Food Safety and Storage Back in the Day

A cookbook of vintage recipes is incomplete without anchoring it in the time frame.

In addition to recipes, the official BryonySeries cookbook defines unfamiliar terms used in Victorian kitchens, as well tips on food safety and storage 

Below is an excerpt and five tips from Memories in the Kitchen: Bites and Nibbles from "Bryony."


In the 1890’s, books such as Miss Beecher’s domestic receiptbook: designed as a supplement to her Treatise on domestic economy, first published in 1860, were the kitchen Bibles of many Victorian cooks.

Since no good cookbook is complete without a few “helpful hints” the following, adapted from that receiptbook, are some the kitchen at staff at Simons Mansion and Mrs. Bertha Parks, housekeeper to the Reverend Galien Marseilles, might have utilized from time to time.


1) Buttermilk dissolved in potter’s ware dissolves the glazing and becomes poisonous.

2)  Lard and Drippings must be kept in a dry, cold place and should not be salted. Usually the cellar is the best place for them. Earthen or stone jars is the best place to store them in.

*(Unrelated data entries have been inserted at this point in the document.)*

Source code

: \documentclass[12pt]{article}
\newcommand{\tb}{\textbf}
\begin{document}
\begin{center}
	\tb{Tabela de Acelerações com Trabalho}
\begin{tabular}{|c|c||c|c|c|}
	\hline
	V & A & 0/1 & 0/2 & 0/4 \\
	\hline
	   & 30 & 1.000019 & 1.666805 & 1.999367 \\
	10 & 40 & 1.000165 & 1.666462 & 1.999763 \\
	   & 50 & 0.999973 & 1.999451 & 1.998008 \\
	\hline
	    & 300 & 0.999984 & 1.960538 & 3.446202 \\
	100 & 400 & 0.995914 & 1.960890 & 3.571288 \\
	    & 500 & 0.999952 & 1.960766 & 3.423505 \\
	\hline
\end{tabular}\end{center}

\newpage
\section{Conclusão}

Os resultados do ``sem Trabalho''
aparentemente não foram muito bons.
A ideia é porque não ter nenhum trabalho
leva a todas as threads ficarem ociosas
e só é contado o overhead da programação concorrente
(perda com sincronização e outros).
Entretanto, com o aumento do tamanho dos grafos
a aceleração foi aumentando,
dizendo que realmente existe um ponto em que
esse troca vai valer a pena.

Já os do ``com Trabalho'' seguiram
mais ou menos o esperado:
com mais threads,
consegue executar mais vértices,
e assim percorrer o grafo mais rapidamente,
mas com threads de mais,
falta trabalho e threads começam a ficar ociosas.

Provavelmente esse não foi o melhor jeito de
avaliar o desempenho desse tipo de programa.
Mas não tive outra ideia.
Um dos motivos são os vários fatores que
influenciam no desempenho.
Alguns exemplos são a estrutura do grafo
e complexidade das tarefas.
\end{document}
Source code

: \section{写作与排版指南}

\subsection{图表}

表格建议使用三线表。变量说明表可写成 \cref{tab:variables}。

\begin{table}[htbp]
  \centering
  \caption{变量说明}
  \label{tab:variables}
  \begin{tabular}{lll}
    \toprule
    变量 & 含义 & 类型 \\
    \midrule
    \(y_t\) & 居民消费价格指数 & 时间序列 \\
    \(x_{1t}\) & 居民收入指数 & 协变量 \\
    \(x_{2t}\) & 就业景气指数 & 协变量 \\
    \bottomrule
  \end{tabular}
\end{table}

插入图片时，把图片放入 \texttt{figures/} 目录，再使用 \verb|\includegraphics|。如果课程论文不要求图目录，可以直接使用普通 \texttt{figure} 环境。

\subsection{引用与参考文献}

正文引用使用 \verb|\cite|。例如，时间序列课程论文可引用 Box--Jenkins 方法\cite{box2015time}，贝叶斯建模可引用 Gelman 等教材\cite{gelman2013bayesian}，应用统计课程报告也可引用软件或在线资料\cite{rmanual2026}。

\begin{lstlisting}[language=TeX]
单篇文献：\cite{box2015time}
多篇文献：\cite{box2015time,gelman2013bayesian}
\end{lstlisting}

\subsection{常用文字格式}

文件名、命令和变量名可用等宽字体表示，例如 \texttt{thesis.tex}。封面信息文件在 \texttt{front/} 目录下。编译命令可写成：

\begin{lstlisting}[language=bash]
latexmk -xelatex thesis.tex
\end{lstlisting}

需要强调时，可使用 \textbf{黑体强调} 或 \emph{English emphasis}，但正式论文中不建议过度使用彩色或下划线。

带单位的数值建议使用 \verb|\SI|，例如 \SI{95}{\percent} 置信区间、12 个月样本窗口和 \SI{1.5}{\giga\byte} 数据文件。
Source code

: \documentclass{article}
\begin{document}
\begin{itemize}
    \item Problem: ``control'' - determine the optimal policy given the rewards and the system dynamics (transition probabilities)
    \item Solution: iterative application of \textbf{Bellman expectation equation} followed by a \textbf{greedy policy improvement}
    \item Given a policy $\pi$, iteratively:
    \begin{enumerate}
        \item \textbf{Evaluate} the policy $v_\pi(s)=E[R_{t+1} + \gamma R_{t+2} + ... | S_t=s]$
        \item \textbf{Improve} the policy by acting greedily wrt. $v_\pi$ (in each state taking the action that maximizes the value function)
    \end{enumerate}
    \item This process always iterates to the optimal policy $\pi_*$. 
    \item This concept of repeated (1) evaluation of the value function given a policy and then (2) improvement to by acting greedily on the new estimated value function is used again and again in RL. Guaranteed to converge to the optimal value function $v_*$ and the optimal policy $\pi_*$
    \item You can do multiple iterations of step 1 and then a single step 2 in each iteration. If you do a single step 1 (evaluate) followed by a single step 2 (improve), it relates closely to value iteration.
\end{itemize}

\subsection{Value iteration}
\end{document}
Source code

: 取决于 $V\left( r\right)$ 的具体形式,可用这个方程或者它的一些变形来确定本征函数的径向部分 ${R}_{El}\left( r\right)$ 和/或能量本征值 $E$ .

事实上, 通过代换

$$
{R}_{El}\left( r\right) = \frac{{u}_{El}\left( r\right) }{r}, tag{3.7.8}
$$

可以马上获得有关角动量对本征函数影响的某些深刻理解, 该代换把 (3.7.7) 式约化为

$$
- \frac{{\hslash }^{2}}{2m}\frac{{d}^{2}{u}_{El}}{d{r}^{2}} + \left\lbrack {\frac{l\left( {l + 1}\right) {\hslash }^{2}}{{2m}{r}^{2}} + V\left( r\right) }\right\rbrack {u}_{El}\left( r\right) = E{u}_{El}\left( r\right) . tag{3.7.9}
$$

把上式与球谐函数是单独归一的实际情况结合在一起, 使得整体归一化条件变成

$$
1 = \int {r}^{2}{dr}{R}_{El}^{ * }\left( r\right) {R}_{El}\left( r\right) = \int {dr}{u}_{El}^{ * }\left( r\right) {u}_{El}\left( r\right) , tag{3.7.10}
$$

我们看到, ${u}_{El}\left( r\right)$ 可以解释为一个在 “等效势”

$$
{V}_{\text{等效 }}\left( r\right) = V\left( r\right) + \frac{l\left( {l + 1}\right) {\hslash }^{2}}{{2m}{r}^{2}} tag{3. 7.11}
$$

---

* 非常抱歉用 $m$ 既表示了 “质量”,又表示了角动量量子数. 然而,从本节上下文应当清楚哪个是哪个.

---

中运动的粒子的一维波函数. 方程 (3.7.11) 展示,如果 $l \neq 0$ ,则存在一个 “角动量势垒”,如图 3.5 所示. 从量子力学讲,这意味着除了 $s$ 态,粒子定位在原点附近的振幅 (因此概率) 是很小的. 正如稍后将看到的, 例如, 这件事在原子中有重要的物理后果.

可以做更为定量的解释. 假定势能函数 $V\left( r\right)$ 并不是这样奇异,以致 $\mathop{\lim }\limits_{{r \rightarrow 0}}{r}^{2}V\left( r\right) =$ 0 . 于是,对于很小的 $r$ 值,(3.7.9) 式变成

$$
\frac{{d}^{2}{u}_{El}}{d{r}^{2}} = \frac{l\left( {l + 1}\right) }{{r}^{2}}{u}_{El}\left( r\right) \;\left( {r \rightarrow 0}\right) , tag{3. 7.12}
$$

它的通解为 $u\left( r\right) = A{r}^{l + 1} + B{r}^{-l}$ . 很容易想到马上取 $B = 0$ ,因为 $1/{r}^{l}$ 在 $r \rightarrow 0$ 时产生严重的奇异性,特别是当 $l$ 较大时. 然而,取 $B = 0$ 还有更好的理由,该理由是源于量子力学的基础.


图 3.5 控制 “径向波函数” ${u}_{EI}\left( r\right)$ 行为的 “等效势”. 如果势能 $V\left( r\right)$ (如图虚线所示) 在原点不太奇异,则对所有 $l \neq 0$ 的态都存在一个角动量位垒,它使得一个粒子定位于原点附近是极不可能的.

3) Indian meal should be purchased in small quantities, say fifteen or twenty pounds at a time, and be kept in a covered tub or keg. When new and sweet, it should not be scalded, but when perfectly fresh and good when used, it is improved by scalding. It must be kept very cool and dry, and if occasionally stirred, it is preserved more surely from growing stale or musty.

4) Tea, if bought by the box, is about five cents a pound cheaper than by small quantities. If well put up in boxes lined with lead (Editor’s note: It is now known to be dangerous to store tea in lead), it keeps perfectly. But put up in paper, and it soon loses its flavor. It therefore should, if in small quantities, be put in glass or tin and shut tight.

5) The most perfect way to keep Hams is to wrap and tie them in paper and pack them in boxes or barrels with ashes. The ashes must fill all the interstices, but must not touch the hams, as it absorbs the fat. It keeps them sweet and protects them from all kinds of insects. After smoked ham is cut, hang it in a coarse linen bag in the cellar and tie it up to keep out flies.